Records shown
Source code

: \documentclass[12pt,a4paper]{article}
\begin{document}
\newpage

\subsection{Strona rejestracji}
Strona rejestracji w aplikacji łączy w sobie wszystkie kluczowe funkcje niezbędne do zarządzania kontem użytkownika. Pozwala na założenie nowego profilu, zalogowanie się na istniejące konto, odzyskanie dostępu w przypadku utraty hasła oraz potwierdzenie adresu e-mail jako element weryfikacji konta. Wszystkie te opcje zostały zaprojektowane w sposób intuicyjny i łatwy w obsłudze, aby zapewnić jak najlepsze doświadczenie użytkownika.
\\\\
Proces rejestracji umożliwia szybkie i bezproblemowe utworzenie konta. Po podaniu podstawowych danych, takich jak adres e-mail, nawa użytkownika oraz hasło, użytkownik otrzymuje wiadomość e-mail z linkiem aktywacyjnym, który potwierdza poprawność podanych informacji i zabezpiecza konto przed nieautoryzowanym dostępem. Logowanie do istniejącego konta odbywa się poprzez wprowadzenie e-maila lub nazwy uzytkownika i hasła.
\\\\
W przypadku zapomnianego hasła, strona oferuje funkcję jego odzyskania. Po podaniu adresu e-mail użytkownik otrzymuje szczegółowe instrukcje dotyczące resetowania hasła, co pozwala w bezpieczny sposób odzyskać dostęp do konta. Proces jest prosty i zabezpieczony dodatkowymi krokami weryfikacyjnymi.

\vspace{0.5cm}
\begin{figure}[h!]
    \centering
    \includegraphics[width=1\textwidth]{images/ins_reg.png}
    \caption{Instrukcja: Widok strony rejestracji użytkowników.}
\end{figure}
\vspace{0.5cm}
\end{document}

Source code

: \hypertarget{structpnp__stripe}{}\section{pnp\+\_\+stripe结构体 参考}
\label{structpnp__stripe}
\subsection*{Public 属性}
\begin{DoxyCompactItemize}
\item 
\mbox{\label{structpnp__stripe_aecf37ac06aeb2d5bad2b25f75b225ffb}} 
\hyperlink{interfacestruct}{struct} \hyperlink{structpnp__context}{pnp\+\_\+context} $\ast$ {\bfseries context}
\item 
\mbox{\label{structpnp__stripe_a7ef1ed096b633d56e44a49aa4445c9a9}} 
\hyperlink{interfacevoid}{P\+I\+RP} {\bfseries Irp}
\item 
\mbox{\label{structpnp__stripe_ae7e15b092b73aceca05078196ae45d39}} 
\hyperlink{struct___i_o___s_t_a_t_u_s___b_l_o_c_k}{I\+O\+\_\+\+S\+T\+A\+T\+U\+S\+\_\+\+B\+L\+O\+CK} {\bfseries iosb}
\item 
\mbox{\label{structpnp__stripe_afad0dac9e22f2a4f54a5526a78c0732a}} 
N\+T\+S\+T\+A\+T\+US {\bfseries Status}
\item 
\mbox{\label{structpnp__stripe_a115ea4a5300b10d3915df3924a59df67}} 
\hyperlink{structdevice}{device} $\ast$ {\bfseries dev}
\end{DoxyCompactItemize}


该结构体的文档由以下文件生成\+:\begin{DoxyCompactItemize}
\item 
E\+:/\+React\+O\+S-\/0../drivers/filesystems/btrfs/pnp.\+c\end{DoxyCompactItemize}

Task statement
Go through the entries and copy every line with "label".

Solution to the problem
\label{structpnp__stripe}
\mbox{\label{structpnp__stripe_aecf37ac06aeb2d5bad2b25f75b225ffb}} 
\mbox{\label{structpnp__stripe_a7ef1ed096b633d56e44a49aa4445c9a9}} 
\mbox{\label{structpnp__stripe_ae7e15b092b73aceca05078196ae45d39}} 
\mbox{\label{structpnp__stripe_afad0dac9e22f2a4f54a5526a78c0732a}} 
\mbox{\label{structpnp__stripe_a115ea4a5300b10d3915df3924a59df67}} 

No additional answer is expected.